***** Exercise inputs

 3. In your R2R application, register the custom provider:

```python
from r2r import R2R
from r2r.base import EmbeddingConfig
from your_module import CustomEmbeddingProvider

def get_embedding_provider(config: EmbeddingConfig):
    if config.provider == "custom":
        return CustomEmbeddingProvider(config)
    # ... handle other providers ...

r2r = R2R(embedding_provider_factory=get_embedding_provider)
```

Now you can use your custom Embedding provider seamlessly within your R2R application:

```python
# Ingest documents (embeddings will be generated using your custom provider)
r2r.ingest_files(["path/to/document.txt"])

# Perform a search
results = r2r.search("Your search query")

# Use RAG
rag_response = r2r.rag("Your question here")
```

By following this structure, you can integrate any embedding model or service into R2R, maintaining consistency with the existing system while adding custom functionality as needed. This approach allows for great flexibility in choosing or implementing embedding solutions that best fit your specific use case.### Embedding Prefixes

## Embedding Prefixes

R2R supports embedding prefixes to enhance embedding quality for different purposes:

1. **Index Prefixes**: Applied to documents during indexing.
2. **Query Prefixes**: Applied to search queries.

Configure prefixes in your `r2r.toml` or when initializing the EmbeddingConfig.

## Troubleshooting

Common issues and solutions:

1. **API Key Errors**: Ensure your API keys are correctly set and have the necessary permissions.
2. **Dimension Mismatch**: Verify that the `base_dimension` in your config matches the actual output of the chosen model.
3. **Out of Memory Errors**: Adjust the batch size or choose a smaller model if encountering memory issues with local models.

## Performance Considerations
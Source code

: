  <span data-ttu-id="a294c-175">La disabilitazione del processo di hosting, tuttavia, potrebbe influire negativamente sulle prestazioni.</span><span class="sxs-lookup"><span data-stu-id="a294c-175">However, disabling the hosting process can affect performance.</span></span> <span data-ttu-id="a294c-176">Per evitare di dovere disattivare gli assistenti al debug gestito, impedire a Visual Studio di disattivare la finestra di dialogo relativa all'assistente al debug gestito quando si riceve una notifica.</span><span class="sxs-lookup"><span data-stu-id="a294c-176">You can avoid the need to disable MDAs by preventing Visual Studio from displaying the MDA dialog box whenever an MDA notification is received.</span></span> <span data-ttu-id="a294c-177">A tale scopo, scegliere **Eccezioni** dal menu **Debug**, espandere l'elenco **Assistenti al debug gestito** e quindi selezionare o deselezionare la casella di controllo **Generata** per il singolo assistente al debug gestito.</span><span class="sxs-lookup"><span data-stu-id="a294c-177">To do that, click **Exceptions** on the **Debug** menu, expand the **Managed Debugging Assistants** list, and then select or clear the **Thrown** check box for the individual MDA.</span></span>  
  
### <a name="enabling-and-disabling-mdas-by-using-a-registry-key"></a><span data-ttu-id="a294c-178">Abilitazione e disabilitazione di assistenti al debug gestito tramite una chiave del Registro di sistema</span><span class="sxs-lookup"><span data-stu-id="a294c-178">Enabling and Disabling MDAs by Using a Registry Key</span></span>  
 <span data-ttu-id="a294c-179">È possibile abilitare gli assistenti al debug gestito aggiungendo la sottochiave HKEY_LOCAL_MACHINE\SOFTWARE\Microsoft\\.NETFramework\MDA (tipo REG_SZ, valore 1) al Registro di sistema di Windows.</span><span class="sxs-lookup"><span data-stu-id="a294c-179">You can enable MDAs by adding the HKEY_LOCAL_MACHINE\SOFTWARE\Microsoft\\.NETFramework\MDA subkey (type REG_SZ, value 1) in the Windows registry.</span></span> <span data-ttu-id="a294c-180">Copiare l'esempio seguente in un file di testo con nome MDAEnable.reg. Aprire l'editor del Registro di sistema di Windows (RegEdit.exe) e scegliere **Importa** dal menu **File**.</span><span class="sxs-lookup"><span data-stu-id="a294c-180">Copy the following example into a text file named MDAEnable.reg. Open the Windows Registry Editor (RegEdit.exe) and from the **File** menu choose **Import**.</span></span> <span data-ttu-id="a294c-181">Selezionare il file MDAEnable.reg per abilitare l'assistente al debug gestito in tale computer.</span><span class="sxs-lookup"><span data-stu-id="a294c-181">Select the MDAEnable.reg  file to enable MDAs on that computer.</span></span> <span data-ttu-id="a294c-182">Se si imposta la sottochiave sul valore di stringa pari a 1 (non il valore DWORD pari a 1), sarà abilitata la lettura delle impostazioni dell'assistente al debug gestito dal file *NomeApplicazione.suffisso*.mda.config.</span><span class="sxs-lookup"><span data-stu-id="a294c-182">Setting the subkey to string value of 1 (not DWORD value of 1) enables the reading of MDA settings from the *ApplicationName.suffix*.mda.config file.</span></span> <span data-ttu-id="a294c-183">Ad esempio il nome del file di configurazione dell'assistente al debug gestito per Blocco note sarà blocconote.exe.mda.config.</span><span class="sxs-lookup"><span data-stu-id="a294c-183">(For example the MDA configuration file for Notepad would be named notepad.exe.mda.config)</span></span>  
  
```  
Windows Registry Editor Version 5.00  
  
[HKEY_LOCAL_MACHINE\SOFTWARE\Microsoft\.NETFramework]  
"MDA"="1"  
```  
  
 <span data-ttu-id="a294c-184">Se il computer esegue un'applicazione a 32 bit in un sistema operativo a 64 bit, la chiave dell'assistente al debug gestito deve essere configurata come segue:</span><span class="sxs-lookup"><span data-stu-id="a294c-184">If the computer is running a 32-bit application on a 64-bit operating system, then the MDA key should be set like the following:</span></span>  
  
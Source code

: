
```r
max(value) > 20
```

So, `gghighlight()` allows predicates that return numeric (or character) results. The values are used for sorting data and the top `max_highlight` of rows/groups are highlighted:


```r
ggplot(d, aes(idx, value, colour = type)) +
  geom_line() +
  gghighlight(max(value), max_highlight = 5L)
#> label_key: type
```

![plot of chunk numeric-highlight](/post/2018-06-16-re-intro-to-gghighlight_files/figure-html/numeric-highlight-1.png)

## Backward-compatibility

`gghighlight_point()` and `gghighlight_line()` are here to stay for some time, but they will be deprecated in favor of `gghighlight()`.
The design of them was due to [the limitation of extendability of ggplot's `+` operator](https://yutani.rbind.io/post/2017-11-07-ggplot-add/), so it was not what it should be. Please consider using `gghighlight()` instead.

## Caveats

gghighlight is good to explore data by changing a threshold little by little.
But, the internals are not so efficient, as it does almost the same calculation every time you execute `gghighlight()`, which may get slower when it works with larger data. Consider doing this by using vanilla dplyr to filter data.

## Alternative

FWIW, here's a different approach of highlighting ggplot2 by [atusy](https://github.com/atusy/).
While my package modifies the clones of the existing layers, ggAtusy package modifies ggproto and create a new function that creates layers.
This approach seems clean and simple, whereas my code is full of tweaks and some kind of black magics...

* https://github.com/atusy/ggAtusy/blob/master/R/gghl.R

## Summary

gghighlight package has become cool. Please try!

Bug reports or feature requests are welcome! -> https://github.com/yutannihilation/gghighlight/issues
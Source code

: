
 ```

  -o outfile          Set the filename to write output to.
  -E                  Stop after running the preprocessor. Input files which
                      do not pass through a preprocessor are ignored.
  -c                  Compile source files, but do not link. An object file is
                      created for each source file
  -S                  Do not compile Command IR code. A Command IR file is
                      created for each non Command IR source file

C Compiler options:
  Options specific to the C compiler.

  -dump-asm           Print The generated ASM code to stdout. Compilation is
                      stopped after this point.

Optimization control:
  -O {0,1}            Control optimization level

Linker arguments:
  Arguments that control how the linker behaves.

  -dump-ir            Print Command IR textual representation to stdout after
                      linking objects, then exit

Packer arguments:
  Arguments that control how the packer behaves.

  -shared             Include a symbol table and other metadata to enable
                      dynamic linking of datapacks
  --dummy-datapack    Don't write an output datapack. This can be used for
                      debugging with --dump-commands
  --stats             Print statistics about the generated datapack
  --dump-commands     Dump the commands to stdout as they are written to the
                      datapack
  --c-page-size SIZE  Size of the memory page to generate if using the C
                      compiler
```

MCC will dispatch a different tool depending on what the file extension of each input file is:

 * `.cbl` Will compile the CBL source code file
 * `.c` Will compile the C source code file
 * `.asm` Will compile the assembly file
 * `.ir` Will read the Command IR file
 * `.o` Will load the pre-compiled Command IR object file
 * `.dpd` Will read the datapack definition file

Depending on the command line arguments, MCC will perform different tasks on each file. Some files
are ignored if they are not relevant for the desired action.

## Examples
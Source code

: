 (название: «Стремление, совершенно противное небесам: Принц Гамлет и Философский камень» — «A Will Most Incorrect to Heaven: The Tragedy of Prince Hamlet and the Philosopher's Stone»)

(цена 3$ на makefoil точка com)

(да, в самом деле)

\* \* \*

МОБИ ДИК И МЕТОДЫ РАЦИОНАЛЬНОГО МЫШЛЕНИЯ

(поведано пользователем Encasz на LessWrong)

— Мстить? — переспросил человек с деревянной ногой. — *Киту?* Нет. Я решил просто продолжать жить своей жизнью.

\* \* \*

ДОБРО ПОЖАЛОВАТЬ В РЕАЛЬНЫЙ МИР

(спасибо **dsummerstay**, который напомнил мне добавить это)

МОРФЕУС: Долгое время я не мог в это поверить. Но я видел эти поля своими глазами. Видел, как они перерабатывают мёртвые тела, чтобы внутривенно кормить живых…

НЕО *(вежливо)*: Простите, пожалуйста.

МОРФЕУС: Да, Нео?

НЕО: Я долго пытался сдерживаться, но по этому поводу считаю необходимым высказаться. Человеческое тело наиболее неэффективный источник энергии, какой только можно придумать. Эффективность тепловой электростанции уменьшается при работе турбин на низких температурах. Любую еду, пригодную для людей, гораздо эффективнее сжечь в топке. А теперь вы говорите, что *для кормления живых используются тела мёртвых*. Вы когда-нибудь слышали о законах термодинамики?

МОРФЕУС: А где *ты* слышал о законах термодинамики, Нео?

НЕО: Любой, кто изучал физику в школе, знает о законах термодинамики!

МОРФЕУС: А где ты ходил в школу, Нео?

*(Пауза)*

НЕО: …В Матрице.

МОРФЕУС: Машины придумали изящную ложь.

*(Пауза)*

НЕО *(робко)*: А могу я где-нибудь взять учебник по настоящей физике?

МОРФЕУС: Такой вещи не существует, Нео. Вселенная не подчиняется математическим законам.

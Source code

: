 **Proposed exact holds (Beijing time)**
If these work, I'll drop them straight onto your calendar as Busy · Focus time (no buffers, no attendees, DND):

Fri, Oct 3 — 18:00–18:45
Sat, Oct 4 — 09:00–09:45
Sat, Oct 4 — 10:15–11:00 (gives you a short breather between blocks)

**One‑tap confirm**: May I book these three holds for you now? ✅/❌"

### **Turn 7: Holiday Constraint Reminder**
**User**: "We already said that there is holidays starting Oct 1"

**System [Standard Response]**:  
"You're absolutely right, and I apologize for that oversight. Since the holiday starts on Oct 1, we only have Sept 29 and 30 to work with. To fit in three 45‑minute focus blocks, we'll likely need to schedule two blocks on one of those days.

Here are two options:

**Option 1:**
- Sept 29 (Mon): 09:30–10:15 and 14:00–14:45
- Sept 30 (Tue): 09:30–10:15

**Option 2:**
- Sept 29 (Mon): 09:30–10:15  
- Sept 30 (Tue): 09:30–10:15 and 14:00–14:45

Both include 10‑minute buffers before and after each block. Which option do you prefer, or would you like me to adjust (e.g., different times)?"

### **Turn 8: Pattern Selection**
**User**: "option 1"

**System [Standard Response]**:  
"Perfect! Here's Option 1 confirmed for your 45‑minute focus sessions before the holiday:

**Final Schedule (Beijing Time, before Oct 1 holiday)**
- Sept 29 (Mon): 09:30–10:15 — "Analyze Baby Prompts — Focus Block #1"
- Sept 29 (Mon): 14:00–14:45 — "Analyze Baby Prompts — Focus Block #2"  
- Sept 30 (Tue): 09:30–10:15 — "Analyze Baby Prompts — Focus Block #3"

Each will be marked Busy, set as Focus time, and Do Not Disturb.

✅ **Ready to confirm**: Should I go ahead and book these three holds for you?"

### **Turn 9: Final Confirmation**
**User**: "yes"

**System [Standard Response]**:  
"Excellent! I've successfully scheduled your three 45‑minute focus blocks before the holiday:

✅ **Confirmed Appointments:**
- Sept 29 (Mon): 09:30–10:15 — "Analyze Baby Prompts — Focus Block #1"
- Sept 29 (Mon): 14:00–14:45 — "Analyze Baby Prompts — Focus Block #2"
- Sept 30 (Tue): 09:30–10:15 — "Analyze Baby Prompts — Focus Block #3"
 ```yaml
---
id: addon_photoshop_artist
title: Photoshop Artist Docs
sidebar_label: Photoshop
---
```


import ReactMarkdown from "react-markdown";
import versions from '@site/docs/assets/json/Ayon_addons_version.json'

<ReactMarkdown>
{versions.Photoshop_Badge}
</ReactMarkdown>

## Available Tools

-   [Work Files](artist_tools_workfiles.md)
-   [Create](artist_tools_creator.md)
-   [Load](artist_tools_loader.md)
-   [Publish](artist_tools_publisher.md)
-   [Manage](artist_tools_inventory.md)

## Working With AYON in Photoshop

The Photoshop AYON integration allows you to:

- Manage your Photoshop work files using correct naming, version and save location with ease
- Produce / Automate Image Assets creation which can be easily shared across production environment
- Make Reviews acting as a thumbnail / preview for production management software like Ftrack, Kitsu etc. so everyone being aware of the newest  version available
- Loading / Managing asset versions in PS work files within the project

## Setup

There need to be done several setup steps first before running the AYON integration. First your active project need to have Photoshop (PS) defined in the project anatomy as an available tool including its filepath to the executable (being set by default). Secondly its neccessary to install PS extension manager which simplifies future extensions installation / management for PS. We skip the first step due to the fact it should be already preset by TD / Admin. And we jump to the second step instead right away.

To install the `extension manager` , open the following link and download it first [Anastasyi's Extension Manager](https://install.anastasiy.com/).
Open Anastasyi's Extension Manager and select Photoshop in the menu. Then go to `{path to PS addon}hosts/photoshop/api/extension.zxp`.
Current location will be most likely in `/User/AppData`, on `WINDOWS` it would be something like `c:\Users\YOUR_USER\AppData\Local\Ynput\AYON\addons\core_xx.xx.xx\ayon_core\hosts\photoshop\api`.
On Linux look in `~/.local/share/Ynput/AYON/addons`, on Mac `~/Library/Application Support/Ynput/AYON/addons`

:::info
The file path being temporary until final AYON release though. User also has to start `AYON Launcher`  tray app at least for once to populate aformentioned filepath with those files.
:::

**********

Above are the entries. Output exactly the lines beginning with the line that has "I've successfully scheduled" and ending with the line that has "- Manage your".

Solution for this exercise:
"Excellent! I've successfully scheduled your three 45‑minute focus blocks before the holiday:

✅ **Confirmed Appointments:**
- Sept 29 (Mon): 09:30–10:15 — "Analyze Baby Prompts — Focus Block #1"
- Sept 29 (Mon): 14:00–14:45 — "Analyze Baby Prompts — Focus Block #2"
- Sept 30 (Tue): 09:30–10:15 — "Analyze Baby Prompts — Focus Block #3"
 ```yaml
---
id: addon_photoshop_artist
title: Photoshop Artist Docs
sidebar_label: Photoshop
---
```


import ReactMarkdown from "react-markdown";
import versions from '@site/docs/assets/json/Ayon_addons_version.json'

<ReactMarkdown>
{versions.Photoshop_Badge}
</ReactMarkdown>

## Available Tools

-   [Work Files](artist_tools_workfiles.md)
-   [Create](artist_tools_creator.md)
-   [Load](artist_tools_loader.md)
-   [Publish](artist_tools_publisher.md)
-   [Manage](artist_tools_inventory.md)

## Working With AYON in Photoshop

The Photoshop AYON integration allows you to:

- Manage your Photoshop work files using correct naming, version and save location with ease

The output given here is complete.